The Breakfast Club

March For Our Lives – Washington, DC

by Brule Eagan

These young Americans fighting for gun law reform give me more hope for the future of this country than I had when the year began.

On Saturday, March 24th, we saw the resolve of hundreds of thousands of them, taking part in the “March For Our Lives”.

They were moving, and courageous, and heartbreaking, and inspiring.

Let’s go back a few days earlier, though, to March 14th, a Wednesday, when students from coast-to-coast walked out of class for 17 minutes to honor the victims of the shooting at Marjory Stoneman Douglas High in Parkland, Florida.

Among the thousands of schools that saw walkouts, one in particular stood out.

Pennridge 225
Pennridge 225

Pennridge High in Perkasie, Pennsylvania, near Philadelphia, is a school of just over 2,300 students.

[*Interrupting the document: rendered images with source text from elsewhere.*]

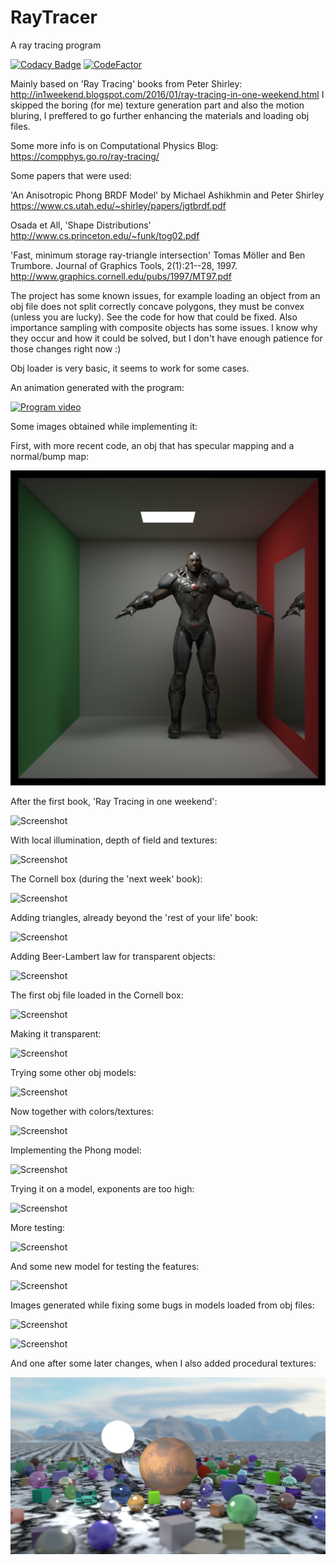 # RayTracer
A ray tracing program

[![Codacy Badge](https://api.codacy.com/project/badge/Grade/6239998adab74af4b4fd41f3de9f2439)](https://app.codacy.com/gh/aromanro/RayTracer?utm_source=github.com&utm_medium=referral&utm_content=aromanro/RayTracer&utm_campaign=Badge_Grade_Settings)
[![CodeFactor](https://www.codefactor.io/repository/github/aromanro/raytracer/badge)](https://www.codefactor.io/repository/github/aromanro/raytracer)

Mainly based on 'Ray Tracing' books from Peter Shirley: http://in1weekend.blogspot.com/2016/01/ray-tracing-in-one-weekend.html
I skipped the boring (for me) texture generation part and also the motion bluring, I preffered to go further enhancing the materials and loading obj files.

Some more info is on Computational Physics Blog: https://compphys.go.ro/ray-tracing/

Some papers that were used:

'An Anisotropic Phong BRDF Model' by Michael Ashikhmin and Peter Shirley
https://www.cs.utah.edu/~shirley/papers/jgtbrdf.pdf

Osada et All, 'Shape Distributions'
http://www.cs.princeton.edu/~funk/tog02.pdf

'Fast, minimum storage ray-triangle intersection'
Tomas Möller and Ben Trumbore. 
Journal of Graphics Tools, 2(1):21--28, 1997. 
http://www.graphics.cornell.edu/pubs/1997/MT97.pdf

The project has some known issues, for example loading an object from an obj file does not split correctly concave polygons, they must be convex (unless you are lucky). See the code for how that could be fixed.
Also importance sampling with composite objects has some issues. I know why they occur and how it could be solved, but I don't have enough patience for those changes right now :)

Obj loader is very basic, it seems to work for some cases.

An animation generated with the program:

[![Program video](https://img.youtube.com/vi/3Q8dKi9WyLM/0.jpg)](https://youtu.be/3Q8dKi9WyLM)

Some images obtained while implementing it:

First, with more recent code, an obj that has specular mapping and a normal/bump map:

![Screenshot](img/bump.png)

After the first book, 'Ray Tracing in one weekend':

![Screenshot](img/RayTracing4000spp.png)

With local illumination, depth of field and textures:

![Screenshot](img/LocalIllumination.png)

The Cornell box (during the 'next week' book):

![Screenshot](img/CornellBox.png)

Adding triangles, already beyond the 'rest of your life' book:

![Screenshot](img/triangle.png)

Adding Beer-Lambert law for transparent objects:

![Screenshot](img/BeerLambert.png)

The first obj file loaded in the Cornell box:

![Screenshot](img/monkey.png)

Making it transparent:

![Screenshot](img/transparentmonkey.png)

Trying some other obj models:

![Screenshot](img/car.png)

Now together with colors/textures:

![Screenshot](img/indian.png)

Implementing the Phong model:

![Screenshot](img/Phong.png)

Trying it on a model, exponents are too high:

![Screenshot](img/IndianPhong.png)

More testing:

![Screenshot](img/carphong.png)

And some new model for testing the features:

![Screenshot](img/newcarphong.png)

Images generated while fixing some bugs in models loaded from obj files:

![Screenshot](img/metallic_angel.png)

![Screenshot](img/glass_angel.png)

And one after some later changes, when I also added procedural textures:

![Screenshot](img/marble.png)

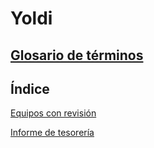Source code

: # Yoldi

## [Glosario de términos](./glosario.md)

## Índice

[Equipos con revisión](./equiposconrevision/index.md)

[Informe de tesorería](./informetesoreria/index.md)
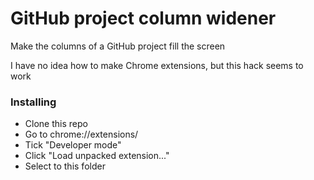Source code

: # GitHub project column widener
Make the columns of a GitHub project fill the screen

I have no idea how to make Chrome extensions, but this hack seems to work

### Installing
- Clone this repo
- Go to chrome://extensions/
- Tick "Developer mode"
- Click "Load unpacked extension..."
- Select to this folder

On the day of the walkout, Pennridge students were warned not to take part. They would face punishment if they did.

225 Pennridge students called the administration’s bluff and walked out, anyway.

Well, the school wasn’t bluffing, and assigned all 225 of them detention, to be served on Saturday mornings in smaller groups over the course of several weekends.

The first 46 arrived on Saturday, March 17th for their two-hour detention.

They decided to spend it by staging another protest.

They sat in a circle, linked arms, remained silent, and each held a piece of paper upon which was the name of one of the Parkland victims.

News of the protest spread through the Twitterverse like fire; one disgruntled man Tweeted “Where are their parents?” Someone instantly responded “Outside with pizza!” The students had the full support of their parents for exercising the rights they actually have. More students have been serving their detentions since then, and will in the weeks ahead.

They’re teaching the adults something in the process: how to be responsible American citizens.